#### [PROBLEM TO SOLVE]
Every line below that holds "January" must be copied.

━━━━━━━━━━━━━━━━

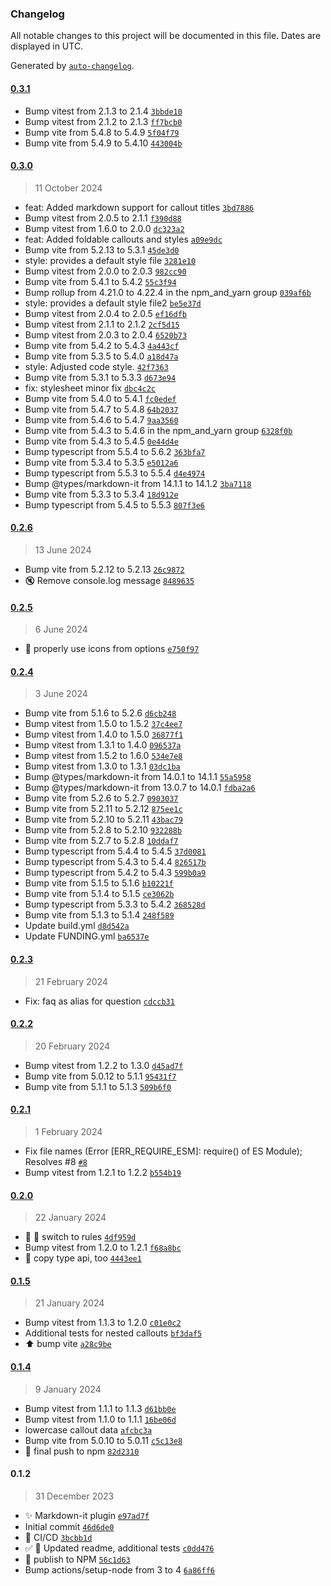 ### Changelog

All notable changes to this project will be documented in this file. Dates are displayed in UTC.

Generated by [`auto-changelog`](https://github.com/CookPete/auto-changelog).

#### [0.3.1](https://github.com/ebullient/markdown-it-obsidian-callouts/compare/0.3.0...0.3.1)

- Bump vitest from 2.1.3 to 2.1.4 [`3bbde10`](https://github.com/ebullient/markdown-it-obsidian-callouts/commit/3bbde10ad5e9bca12cd1490d532a4b343e5d28e9)
- Bump vitest from 2.1.2 to 2.1.3 [`ff7bcb0`](https://github.com/ebullient/markdown-it-obsidian-callouts/commit/ff7bcb0bc2a62dace1391bd3bb87a7810cc619b6)
- Bump vite from 5.4.8 to 5.4.9 [`5f04f79`](https://github.com/ebullient/markdown-it-obsidian-callouts/commit/5f04f79a0eba0426f40d196f2a84991c66dbbe3a)
- Bump vite from 5.4.9 to 5.4.10 [`443004b`](https://github.com/ebullient/markdown-it-obsidian-callouts/commit/443004bd0d37349c54d073dadf4fde1ea664caf6)

#### [0.3.0](https://github.com/ebullient/markdown-it-obsidian-callouts/compare/0.2.6...0.3.0)

> 11 October 2024

- feat: Added markdown support for callout titles [`3bd7886`](https://github.com/ebullient/markdown-it-obsidian-callouts/commit/3bd788628814e7039648421630b7263725165cbb)
- Bump vitest from 2.0.5 to 2.1.1 [`f390d88`](https://github.com/ebullient/markdown-it-obsidian-callouts/commit/f390d881a079cd9582ff8415891071edf09972af)
- Bump vitest from 1.6.0 to 2.0.0 [`dc323a2`](https://github.com/ebullient/markdown-it-obsidian-callouts/commit/dc323a2e1b2e700e40af3b80fd47eca420d21921)
- feat: Added foldable callouts and styles [`a09e9dc`](https://github.com/ebullient/markdown-it-obsidian-callouts/commit/a09e9dc71007edb2095d72f11013c4c6f1d5d7cc)
- Bump vite from 5.2.13 to 5.3.1 [`45de3d0`](https://github.com/ebullient/markdown-it-obsidian-callouts/commit/45de3d032dfc9d2ecaae50285c84a3865720cad7)
- style: provides a default style file [`3281e10`](https://github.com/ebullient/markdown-it-obsidian-callouts/commit/3281e10a15a196702ff1019d0fa1564312c83744)
- Bump vitest from 2.0.0 to 2.0.3 [`982cc90`](https://github.com/ebullient/markdown-it-obsidian-callouts/commit/982cc904ef38fe59fe88a082218bb4d4e6c264b0)
- Bump vite from 5.4.1 to 5.4.2 [`55c3f94`](https://github.com/ebullient/markdown-it-obsidian-callouts/commit/55c3f94cceb7cce999afd4ec364da06d92bacc98)
- Bump rollup from 4.21.0 to 4.22.4 in the npm_and_yarn group [`039af6b`](https://github.com/ebullient/markdown-it-obsidian-callouts/commit/039af6b7df41c82f293045eb41c78528bdce49cb)
- style: provides a default style file2 [`be5e37d`](https://github.com/ebullient/markdown-it-obsidian-callouts/commit/be5e37d9cffe5c3cfe9174421e6470536abdbc4f)
- Bump vitest from 2.0.4 to 2.0.5 [`ef16dfb`](https://github.com/ebullient/markdown-it-obsidian-callouts/commit/ef16dfbfee8c1bb76b7634b7bcdd55441bb16b17)
- Bump vitest from 2.1.1 to 2.1.2 [`2cf5d15`](https://github.com/ebullient/markdown-it-obsidian-callouts/commit/2cf5d150734030e3087d6834b6eb5546ccdcb46d)
- Bump vitest from 2.0.3 to 2.0.4 [`6520b73`](https://github.com/ebullient/markdown-it-obsidian-callouts/commit/6520b7369961978b020a9177dc1a999396b81e87)
- Bump vite from 5.4.2 to 5.4.3 [`4a443cf`](https://github.com/ebullient/markdown-it-obsidian-callouts/commit/4a443cf9509413281cec4ab67a42a678480c2e24)
- Bump vite from 5.3.5 to 5.4.0 [`a18d47a`](https://github.com/ebullient/markdown-it-obsidian-callouts/commit/a18d47a794804e9bda974556325dfd1086f86c9f)
- style: Adjusted code style. [`42f7363`](https://github.com/ebullient/markdown-it-obsidian-callouts/commit/42f7363b33f56a92e1c56435ac49c160bfdcedb2)
- Bump vite from 5.3.1 to 5.3.3 [`d673e94`](https://github.com/ebullient/markdown-it-obsidian-callouts/commit/d673e94d1ddb9719b673bb3f8f7727f2864e9a68)
- fix: stylesheet minor fix [`dbc4c2c`](https://github.com/ebullient/markdown-it-obsidian-callouts/commit/dbc4c2cd9a83bf16c3cd51aa82a49f052c8ab622)
- Bump vite from 5.4.0 to 5.4.1 [`fc0edef`](https://github.com/ebullient/markdown-it-obsidian-callouts/commit/fc0edef4c92deba22cfd25182cc93a6e2660a326)
- Bump vite from 5.4.7 to 5.4.8 [`64b2037`](https://github.com/ebullient/markdown-it-obsidian-callouts/commit/64b20370a8768e4683faedda0b191a451d7e3d2c)
- Bump vite from 5.4.6 to 5.4.7 [`9aa3560`](https://github.com/ebullient/markdown-it-obsidian-callouts/commit/9aa356063a6c030ee58574016ede798903186f7f)
- Bump vite from 5.4.3 to 5.4.6 in the npm_and_yarn group [`6328f0b`](https://github.com/ebullient/markdown-it-obsidian-callouts/commit/6328f0b771dc27165c8e25dfcb7d3b86f2f67dc7)
- Bump vite from 5.4.3 to 5.4.5 [`0e44d4e`](https://github.com/ebullient/markdown-it-obsidian-callouts/commit/0e44d4ee6fe42209bf462b4d00ba75ae9acfc38d)
- Bump typescript from 5.5.4 to 5.6.2 [`363bfa7`](https://github.com/ebullient/markdown-it-obsidian-callouts/commit/363bfa761ac443d40d1dd8983fcd98ec503101cc)
- Bump vite from 5.3.4 to 5.3.5 [`e5012a6`](https://github.com/ebullient/markdown-it-obsidian-callouts/commit/e5012a625d0b982374526aa69ce21cbb6b22bfbf)
- Bump typescript from 5.5.3 to 5.5.4 [`d4e4974`](https://github.com/ebullient/markdown-it-obsidian-callouts/commit/d4e4974f193dafed68c6ab71bb3fe72294e913a9)
- Bump @types/markdown-it from 14.1.1 to 14.1.2 [`3ba7118`](https://github.com/ebullient/markdown-it-obsidian-callouts/commit/3ba7118219d83a9f85fae7344c14e09ef7c50448)
- Bump vite from 5.3.3 to 5.3.4 [`18d912e`](https://github.com/ebullient/markdown-it-obsidian-callouts/commit/18d912e9d1cc9a25850f057cde72e0daa986c058)
- Bump typescript from 5.4.5 to 5.5.3 [`807f3e6`](https://github.com/ebullient/markdown-it-obsidian-callouts/commit/807f3e63d1b3f7cf842898d397022784e2bdbbd1)

#### [0.2.6](https://github.com/ebullient/markdown-it-obsidian-callouts/compare/0.2.5...0.2.6)

> 13 June 2024

- Bump vite from 5.2.12 to 5.2.13 [`26c9872`](https://github.com/ebullient/markdown-it-obsidian-callouts/commit/26c98728c3c4bcc04e2dfe310a728c87769bac0a)
- 🔇 Remove console.log message [`8489635`](https://github.com/ebullient/markdown-it-obsidian-callouts/commit/8489635030bec24e8e65cb9f04a3e53efabf9f17)

#### [0.2.5](https://github.com/ebullient/markdown-it-obsidian-callouts/compare/0.2.4...0.2.5)

> 6 June 2024

- 🐛 properly use icons from options [`e750f97`](https://github.com/ebullient/markdown-it-obsidian-callouts/commit/e750f970e1c8f51cfb07b7d0229b4f1f1a06d0ff)

#### [0.2.4](https://github.com/ebullient/markdown-it-obsidian-callouts/compare/0.2.3...0.2.4)

> 3 June 2024

- Bump vite from 5.1.6 to 5.2.6 [`d6cb248`](https://github.com/ebullient/markdown-it-obsidian-callouts/commit/d6cb248538c6330843e368c4821f45dcd791343b)
- Bump vitest from 1.5.0 to 1.5.2 [`37c4ee7`](https://github.com/ebullient/markdown-it-obsidian-callouts/commit/37c4ee79add5cd3565841e96c6b4be17318dd54e)
- Bump vitest from 1.4.0 to 1.5.0 [`36877f1`](https://github.com/ebullient/markdown-it-obsidian-callouts/commit/36877f173d4c47b4f79949f445fc1823462aeadd)
- Bump vitest from 1.3.1 to 1.4.0 [`096537a`](https://github.com/ebullient/markdown-it-obsidian-callouts/commit/096537ab1653e0a2b5e8280cb45812bacff7f1b0)
- Bump vitest from 1.5.2 to 1.6.0 [`534e7e8`](https://github.com/ebullient/markdown-it-obsidian-callouts/commit/534e7e89e2ca5823e1f129bd13c5b623ad7cb48c)
- Bump vitest from 1.3.0 to 1.3.1 [`03dc1ba`](https://github.com/ebullient/markdown-it-obsidian-callouts/commit/03dc1ba36727750cf491e274f6fa2011322cff5d)
- Bump @types/markdown-it from 14.0.1 to 14.1.1 [`55a5958`](https://github.com/ebullient/markdown-it-obsidian-callouts/commit/55a5958786d3e9ea79bf382749446004932df681)
- Bump @types/markdown-it from 13.0.7 to 14.0.1 [`fdba2a6`](https://github.com/ebullient/markdown-it-obsidian-callouts/commit/fdba2a6ff2923e764d097448e061eb17a8b21c69)
- Bump vite from 5.2.6 to 5.2.7 [`0903037`](https://github.com/ebullient/markdown-it-obsidian-callouts/commit/090303744dd58e8442aa57357bddd106911a78ea)
- Bump vite from 5.2.11 to 5.2.12 [`875ee1c`](https://github.com/ebullient/markdown-it-obsidian-callouts/commit/875ee1c197d7eeab3ba85bb26a3b0382d1eb6447)
- Bump vite from 5.2.10 to 5.2.11 [`43bac79`](https://github.com/ebullient/markdown-it-obsidian-callouts/commit/43bac79f48055782466edbf4c0d483accf4fb916)
- Bump vite from 5.2.8 to 5.2.10 [`932288b`](https://github.com/ebullient/markdown-it-obsidian-callouts/commit/932288b9f499a58da0f86f6d0b449cf0cc1e9487)
- Bump vite from 5.2.7 to 5.2.8 [`10ddaf7`](https://github.com/ebullient/markdown-it-obsidian-callouts/commit/10ddaf7c802ca368b003cd44ffbdfe1cf3a30095)
- Bump typescript from 5.4.4 to 5.4.5 [`37d0081`](https://github.com/ebullient/markdown-it-obsidian-callouts/commit/37d0081733ffd7f834ad937a834ce31ffd7fad0d)
- Bump typescript from 5.4.3 to 5.4.4 [`826517b`](https://github.com/ebullient/markdown-it-obsidian-callouts/commit/826517b57632209efc8aa2762af4e95394afbdfd)
- Bump typescript from 5.4.2 to 5.4.3 [`599b0a9`](https://github.com/ebullient/markdown-it-obsidian-callouts/commit/599b0a9d095f53d367f814490dc6fca181a8c0af)
- Bump vite from 5.1.5 to 5.1.6 [`b10221f`](https://github.com/ebullient/markdown-it-obsidian-callouts/commit/b10221f8608b15317ba151e62c10919ddc89ba2b)
- Bump vite from 5.1.4 to 5.1.5 [`ce3062b`](https://github.com/ebullient/markdown-it-obsidian-callouts/commit/ce3062b253b1b138f7f07b85fd35f8438b3d1def)
- Bump typescript from 5.3.3 to 5.4.2 [`368528d`](https://github.com/ebullient/markdown-it-obsidian-callouts/commit/368528df7bed3d27117c915e5ab51e5959343e98)
- Bump vite from 5.1.3 to 5.1.4 [`248f589`](https://github.com/ebullient/markdown-it-obsidian-callouts/commit/248f58987a596f6f4410e6f9eb7681fffceedad5)
- Update build.yml [`d8d542a`](https://github.com/ebullient/markdown-it-obsidian-callouts/commit/d8d542a9f8ad7c38bf3f3d5beeef248b12c0fc54)
- Update FUNDING.yml [`ba6537e`](https://github.com/ebullient/markdown-it-obsidian-callouts/commit/ba6537e5921dda00d713ad69e1380e80253e16b9)

#### [0.2.3](https://github.com/ebullient/markdown-it-obsidian-callouts/compare/0.2.2...0.2.3)

> 21 February 2024

- Fix: faq as alias for question [`cdccb31`](https://github.com/ebullient/markdown-it-obsidian-callouts/commit/cdccb31d83c20cf68580ff71261f5ac9065a6000)

#### [0.2.2](https://github.com/ebullient/markdown-it-obsidian-callouts/compare/0.2.1...0.2.2)

> 20 February 2024

- Bump vitest from 1.2.2 to 1.3.0 [`d45ad7f`](https://github.com/ebullient/markdown-it-obsidian-callouts/commit/d45ad7f74fd50352901490933a0e04b1143430c8)
- Bump vite from 5.0.12 to 5.1.1 [`95431f7`](https://github.com/ebullient/markdown-it-obsidian-callouts/commit/95431f743bd483292bd49b19470d415460b16c28)
- Bump vite from 5.1.1 to 5.1.3 [`509b6f0`](https://github.com/ebullient/markdown-it-obsidian-callouts/commit/509b6f050ec7f09bcaa21f12423b29b44df96580)

#### [0.2.1](https://github.com/ebullient/markdown-it-obsidian-callouts/compare/0.2.0...0.2.1)

> 1 February 2024

- Fix file names (Error [ERR_REQUIRE_ESM]: require() of ES Module); Resolves #8 [`#8`](https://github.com/ebullient/markdown-it-obsidian-callouts/issues/8)
- Bump vitest from 1.2.1 to 1.2.2 [`b554b19`](https://github.com/ebullient/markdown-it-obsidian-callouts/commit/b554b19a1fd4d6c5d18a398d56b14853074c0f9a)

#### [0.2.0](https://github.com/ebullient/markdown-it-obsidian-callouts/compare/0.1.5...0.2.0)

> 22 January 2024

- 🎨 🐛 switch to rules [`4df959d`](https://github.com/ebullient/markdown-it-obsidian-callouts/commit/4df959debc635275e14284232af07c94717d91d5)
- Bump vitest from 1.2.0 to 1.2.1 [`f68a8bc`](https://github.com/ebullient/markdown-it-obsidian-callouts/commit/f68a8bc8e4bb2423c3f42654d5b4ec29790e0e62)
- 👷 copy type api, too [`4443ee1`](https://github.com/ebullient/markdown-it-obsidian-callouts/commit/4443ee1c6fefcabc4e472097b0ba21c7eb2e3628)

#### [0.1.5](https://github.com/ebullient/markdown-it-obsidian-callouts/compare/0.1.4...0.1.5)

> 21 January 2024

- Bump vitest from 1.1.3 to 1.2.0 [`c01e0c2`](https://github.com/ebullient/markdown-it-obsidian-callouts/commit/c01e0c28473f58d43876fe45519c95e17f71ea0f)
- Additional tests for nested callouts [`bf3daf5`](https://github.com/ebullient/markdown-it-obsidian-callouts/commit/bf3daf55e91fe1608a5cae317e06490ada29e4ff)
- ⬆️  bump vite [`a28c9be`](https://github.com/ebullient/markdown-it-obsidian-callouts/commit/a28c9be54f486e481bd227f5491df921a3ce3e2a)

#### [0.1.4](https://github.com/ebullient/markdown-it-obsidian-callouts/compare/0.1.2...0.1.4)

> 9 January 2024

- Bump vitest from 1.1.1 to 1.1.3 [`d61bb0e`](https://github.com/ebullient/markdown-it-obsidian-callouts/commit/d61bb0ea83b88a5c92092e0d61083b9cc0dff219)
- Bump vitest from 1.1.0 to 1.1.1 [`16be06d`](https://github.com/ebullient/markdown-it-obsidian-callouts/commit/16be06d808fca2f3f58016e7025a56557e324fd7)
- lowercase callout data [`afcbc3a`](https://github.com/ebullient/markdown-it-obsidian-callouts/commit/afcbc3a87e5a9e9c234f5035ed1ab04200bf407e)
- Bump vite from 5.0.10 to 5.0.11 [`c5c13e8`](https://github.com/ebullient/markdown-it-obsidian-callouts/commit/c5c13e84bdb2489bd7f263558160cec969dac5ca)
- 👷 final push to npm [`82d2310`](https://github.com/ebullient/markdown-it-obsidian-callouts/commit/82d23107de0530ec9f07151600ce821ce4a831da)

#### 0.1.2

> 31 December 2023

- ✨ Markdown-it plugin [`e97ad7f`](https://github.com/ebullient/markdown-it-obsidian-callouts/commit/e97ad7fa96c7ae70ae6cb6c72c1bb7fe9216fe98)
- Initial commit [`46d6de0`](https://github.com/ebullient/markdown-it-obsidian-callouts/commit/46d6de04d99ac79b46861671b46595c89d864cc4)
- 👷 CI/CD [`3bcbb1d`](https://github.com/ebullient/markdown-it-obsidian-callouts/commit/3bcbb1d9c3f979e036b37e2567307df0fbaee070)
- ✅ 📝  Updated readme, additional tests [`c0dd476`](https://github.com/ebullient/markdown-it-obsidian-callouts/commit/c0dd4766695b20213081629cc65f857b68bdc8a1)
- 👷 publish to NPM [`56c1d63`](https://github.com/ebullient/markdown-it-obsidian-callouts/commit/56c1d634533e686982f2d293e2fe36f7dadce4a2)
- Bump actions/setup-node from 3 to 4 [`6a86ff6`](https://github.com/ebullient/markdown-it-obsidian-callouts/commit/6a86ff65a8d8c5e43ad584e81a72bad6f676812d)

━━━━━━━━━━━━━━━━

#### [EXERCISE RESPONSE]
> 22 January 2024
> 21 January 2024
> 9 January 2024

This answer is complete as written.